Material provided START

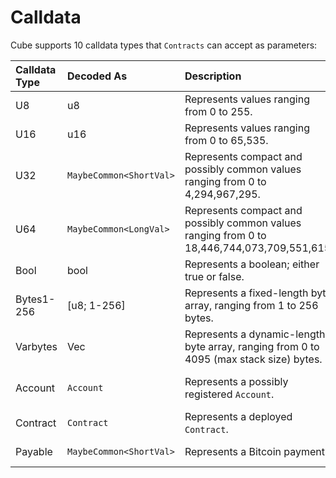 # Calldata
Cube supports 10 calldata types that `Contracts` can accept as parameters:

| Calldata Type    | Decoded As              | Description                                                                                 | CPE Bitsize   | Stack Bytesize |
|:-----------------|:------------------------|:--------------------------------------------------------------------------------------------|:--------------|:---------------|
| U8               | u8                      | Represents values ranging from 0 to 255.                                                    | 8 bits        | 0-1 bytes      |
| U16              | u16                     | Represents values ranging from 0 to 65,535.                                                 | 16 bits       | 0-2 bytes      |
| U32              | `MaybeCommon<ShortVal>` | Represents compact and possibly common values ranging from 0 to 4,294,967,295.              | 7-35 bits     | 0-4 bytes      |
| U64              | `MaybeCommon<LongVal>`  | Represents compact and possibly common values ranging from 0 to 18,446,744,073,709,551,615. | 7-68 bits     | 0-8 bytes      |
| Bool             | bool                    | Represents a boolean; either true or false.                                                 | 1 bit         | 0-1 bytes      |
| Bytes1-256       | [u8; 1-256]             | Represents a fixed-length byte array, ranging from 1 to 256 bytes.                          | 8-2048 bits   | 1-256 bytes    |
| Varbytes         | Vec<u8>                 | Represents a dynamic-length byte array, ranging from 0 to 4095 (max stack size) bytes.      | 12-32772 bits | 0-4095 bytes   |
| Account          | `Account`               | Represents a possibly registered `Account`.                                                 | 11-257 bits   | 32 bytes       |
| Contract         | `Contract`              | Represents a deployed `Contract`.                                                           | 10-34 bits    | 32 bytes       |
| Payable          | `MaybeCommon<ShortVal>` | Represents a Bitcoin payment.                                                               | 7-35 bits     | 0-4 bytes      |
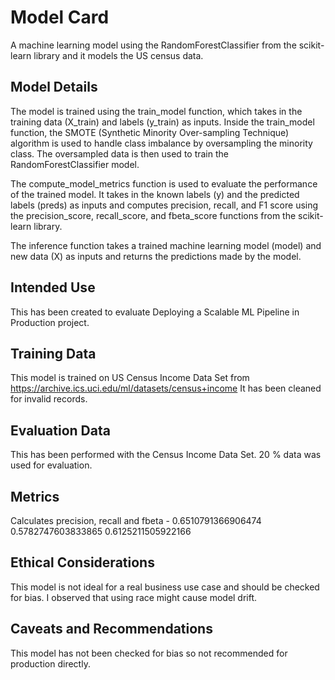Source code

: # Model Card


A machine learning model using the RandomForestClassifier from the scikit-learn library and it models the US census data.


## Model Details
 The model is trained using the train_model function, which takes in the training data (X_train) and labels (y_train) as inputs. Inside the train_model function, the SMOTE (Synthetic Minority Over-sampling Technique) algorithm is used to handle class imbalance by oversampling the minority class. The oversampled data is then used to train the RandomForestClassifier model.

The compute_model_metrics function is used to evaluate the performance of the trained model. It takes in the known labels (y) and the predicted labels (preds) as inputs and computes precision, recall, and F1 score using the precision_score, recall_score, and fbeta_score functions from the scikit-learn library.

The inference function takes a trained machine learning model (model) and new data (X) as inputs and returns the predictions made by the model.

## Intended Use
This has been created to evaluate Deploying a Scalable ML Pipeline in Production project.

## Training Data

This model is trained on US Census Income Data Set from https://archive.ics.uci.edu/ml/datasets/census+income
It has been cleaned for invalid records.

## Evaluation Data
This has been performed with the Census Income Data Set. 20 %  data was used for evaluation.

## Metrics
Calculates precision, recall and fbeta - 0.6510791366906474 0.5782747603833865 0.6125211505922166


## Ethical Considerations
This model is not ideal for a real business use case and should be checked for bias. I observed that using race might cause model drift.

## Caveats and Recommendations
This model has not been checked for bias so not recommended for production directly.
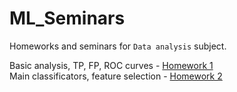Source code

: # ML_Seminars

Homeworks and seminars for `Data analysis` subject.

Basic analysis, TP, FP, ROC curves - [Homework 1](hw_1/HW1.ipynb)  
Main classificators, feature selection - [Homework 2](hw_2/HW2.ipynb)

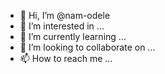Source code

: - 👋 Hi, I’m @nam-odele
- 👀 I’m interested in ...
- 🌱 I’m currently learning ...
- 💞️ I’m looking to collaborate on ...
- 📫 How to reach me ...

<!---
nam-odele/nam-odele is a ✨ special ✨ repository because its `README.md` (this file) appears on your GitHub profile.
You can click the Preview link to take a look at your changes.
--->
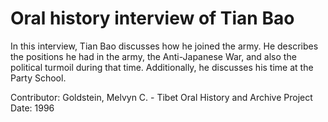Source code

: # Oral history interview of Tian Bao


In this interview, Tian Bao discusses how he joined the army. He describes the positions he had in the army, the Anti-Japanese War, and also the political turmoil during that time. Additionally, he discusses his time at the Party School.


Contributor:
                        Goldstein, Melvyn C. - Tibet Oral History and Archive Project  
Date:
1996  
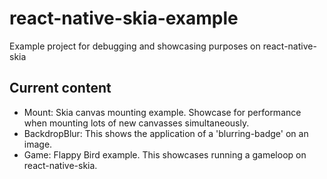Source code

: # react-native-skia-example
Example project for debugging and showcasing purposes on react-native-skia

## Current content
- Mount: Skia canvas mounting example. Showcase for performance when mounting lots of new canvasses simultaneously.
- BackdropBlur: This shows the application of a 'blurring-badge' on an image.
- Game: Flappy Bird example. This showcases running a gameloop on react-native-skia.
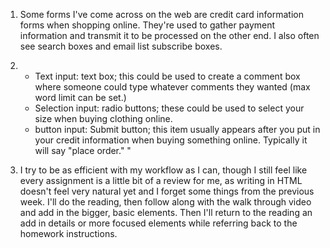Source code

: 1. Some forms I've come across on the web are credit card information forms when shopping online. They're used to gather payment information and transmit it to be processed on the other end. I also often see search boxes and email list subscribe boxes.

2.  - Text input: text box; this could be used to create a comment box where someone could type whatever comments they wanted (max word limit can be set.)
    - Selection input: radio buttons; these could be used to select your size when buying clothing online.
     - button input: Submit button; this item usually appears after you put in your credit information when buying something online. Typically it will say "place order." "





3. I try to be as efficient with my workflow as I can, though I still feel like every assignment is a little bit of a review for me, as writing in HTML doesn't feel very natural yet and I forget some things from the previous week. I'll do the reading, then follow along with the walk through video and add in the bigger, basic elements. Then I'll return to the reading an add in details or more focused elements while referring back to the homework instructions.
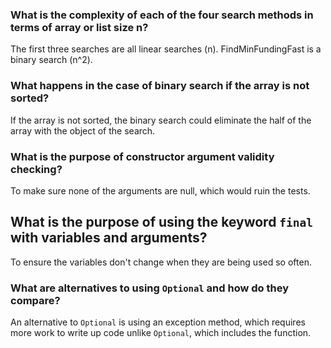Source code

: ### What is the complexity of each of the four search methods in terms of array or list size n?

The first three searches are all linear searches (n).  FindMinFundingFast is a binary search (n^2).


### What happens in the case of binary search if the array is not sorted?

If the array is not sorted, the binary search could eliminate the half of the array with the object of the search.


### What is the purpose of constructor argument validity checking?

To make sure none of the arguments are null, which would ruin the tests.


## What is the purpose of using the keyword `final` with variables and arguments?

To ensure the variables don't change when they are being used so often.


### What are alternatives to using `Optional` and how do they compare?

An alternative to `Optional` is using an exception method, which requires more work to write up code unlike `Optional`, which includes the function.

Material provided END

Extract, without any images, the part of the material above that opens with the line containing "- 📫 How to reach me ..." and closes with the line containing "## Current content", both lines included.

- 📫 How to reach me ...

<!---
nam-odele/nam-odele is a ✨ special ✨ repository because its `README.md` (this file) appears on your GitHub profile.
You can click the Preview link to take a look at your changes.
--->
Source code

: # Oral history interview of Tian Bao


In this interview, Tian Bao discusses how he joined the army. He describes the positions he had in the army, the Anti-Japanese War, and also the political turmoil during that time. Additionally, he discusses his time at the Party School.


Contributor:
                        Goldstein, Melvyn C. - Tibet Oral History and Archive Project  
Date:
1996  
Source code

: # react-native-skia-example
Example project for debugging and showcasing purposes on react-native-skia

## Current content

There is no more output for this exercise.